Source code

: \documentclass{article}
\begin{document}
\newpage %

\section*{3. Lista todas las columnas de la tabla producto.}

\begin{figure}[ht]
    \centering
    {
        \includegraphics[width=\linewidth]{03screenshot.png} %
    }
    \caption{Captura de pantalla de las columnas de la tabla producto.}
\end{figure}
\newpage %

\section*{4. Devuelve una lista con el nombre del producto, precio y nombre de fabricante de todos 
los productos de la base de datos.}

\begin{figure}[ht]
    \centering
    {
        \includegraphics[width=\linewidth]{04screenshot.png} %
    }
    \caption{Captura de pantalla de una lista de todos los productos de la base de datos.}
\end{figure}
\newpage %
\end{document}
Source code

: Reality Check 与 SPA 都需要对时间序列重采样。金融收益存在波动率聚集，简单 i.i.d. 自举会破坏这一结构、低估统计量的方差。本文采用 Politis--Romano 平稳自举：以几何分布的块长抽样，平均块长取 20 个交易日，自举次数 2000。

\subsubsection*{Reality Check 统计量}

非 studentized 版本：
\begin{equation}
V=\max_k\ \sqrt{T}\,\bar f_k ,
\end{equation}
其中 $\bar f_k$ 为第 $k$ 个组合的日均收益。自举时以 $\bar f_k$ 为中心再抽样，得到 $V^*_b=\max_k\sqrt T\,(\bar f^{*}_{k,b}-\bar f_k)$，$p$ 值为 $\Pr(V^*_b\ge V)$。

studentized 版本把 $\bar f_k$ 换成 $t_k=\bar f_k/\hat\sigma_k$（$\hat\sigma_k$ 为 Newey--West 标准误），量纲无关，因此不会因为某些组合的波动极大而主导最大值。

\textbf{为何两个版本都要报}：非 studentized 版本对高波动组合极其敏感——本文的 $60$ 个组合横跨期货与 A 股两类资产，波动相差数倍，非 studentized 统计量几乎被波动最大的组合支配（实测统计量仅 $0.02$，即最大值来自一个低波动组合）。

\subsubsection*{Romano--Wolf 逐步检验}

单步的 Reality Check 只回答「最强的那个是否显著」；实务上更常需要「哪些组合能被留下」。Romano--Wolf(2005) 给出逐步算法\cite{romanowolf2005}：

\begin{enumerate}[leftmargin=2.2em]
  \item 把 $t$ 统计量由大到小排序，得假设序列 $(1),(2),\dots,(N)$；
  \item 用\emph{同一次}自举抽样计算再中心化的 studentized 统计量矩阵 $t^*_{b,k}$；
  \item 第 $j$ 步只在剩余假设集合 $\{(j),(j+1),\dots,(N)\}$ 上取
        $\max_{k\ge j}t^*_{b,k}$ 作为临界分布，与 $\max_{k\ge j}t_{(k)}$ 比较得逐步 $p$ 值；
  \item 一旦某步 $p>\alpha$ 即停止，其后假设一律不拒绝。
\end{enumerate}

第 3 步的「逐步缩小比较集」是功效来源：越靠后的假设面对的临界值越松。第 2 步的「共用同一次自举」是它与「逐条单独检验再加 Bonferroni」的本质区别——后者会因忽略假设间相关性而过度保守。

- - - - - - -

An exact copy of every record is required.

> Answer for the task
Source code

: \documentclass{article}
\begin{document}
\newpage %

\section*{3. Lista todas las columnas de la tabla producto.}

\begin{figure}[ht]
    \centering
    {
        \includegraphics[width=\linewidth]{03screenshot.png} %
    }
    \caption{Captura de pantalla de las columnas de la tabla producto.}
\end{figure}
\newpage %

\section*{4. Devuelve una lista con el nombre del producto, precio y nombre de fabricante de todos 
los productos de la base de datos.}

\begin{figure}[ht]
    \centering
    {
        \includegraphics[width=\linewidth]{04screenshot.png} %
    }
    \caption{Captura de pantalla de una lista de todos los productos de la base de datos.}
\end{figure}
\newpage %
\end{document}
Source code

: Reality Check 与 SPA 都需要对时间序列重采样。金融收益存在波动率聚集，简单 i.i.d. 自举会破坏这一结构、低估统计量的方差。本文采用 Politis--Romano 平稳自举：以几何分布的块长抽样，平均块长取 20 个交易日，自举次数 2000。

\subsubsection*{Reality Check 统计量}

非 studentized 版本：
\begin{equation}
V=\max_k\ \sqrt{T}\,\bar f_k ,
\end{equation}
其中 $\bar f_k$ 为第 $k$ 个组合的日均收益。自举时以 $\bar f_k$ 为中心再抽样，得到 $V^*_b=\max_k\sqrt T\,(\bar f^{*}_{k,b}-\bar f_k)$，$p$ 值为 $\Pr(V^*_b\ge V)$。

studentized 版本把 $\bar f_k$ 换成 $t_k=\bar f_k/\hat\sigma_k$（$\hat\sigma_k$ 为 Newey--West 标准误），量纲无关，因此不会因为某些组合的波动极大而主导最大值。

\textbf{为何两个版本都要报}：非 studentized 版本对高波动组合极其敏感——本文的 $60$ 个组合横跨期货与 A 股两类资产，波动相差数倍，非 studentized 统计量几乎被波动最大的组合支配（实测统计量仅 $0.02$，即最大值来自一个低波动组合）。

\subsubsection*{Romano--Wolf 逐步检验}

单步的 Reality Check 只回答「最强的那个是否显著」；实务上更常需要「哪些组合能被留下」。Romano--Wolf(2005) 给出逐步算法\cite{romanowolf2005}：

\begin{enumerate}[leftmargin=2.2em]
  \item 把 $t$ 统计量由大到小排序，得假设序列 $(1),(2),\dots,(N)$；
  \item 用\emph{同一次}自举抽样计算再中心化的 studentized 统计量矩阵 $t^*_{b,k}$；
  \item 第 $j$ 步只在剩余假设集合 $\{(j),(j+1),\dots,(N)\}$ 上取
        $\max_{k\ge j}t^*_{b,k}$ 作为临界分布，与 $\max_{k\ge j}t_{(k)}$ 比较得逐步 $p$ 值；
  \item 一旦某步 $p>\alpha$ 即停止，其后假设一律不拒绝。
\end{enumerate}

第 3 步的「逐步缩小比较集」是功效来源：越靠后的假设面对的临界值越松。第 2 步的「共用同一次自举」是它与「逐条单独检验再加 Bonferroni」的本质区别——后者会因忽略假设间相关性而过度保守。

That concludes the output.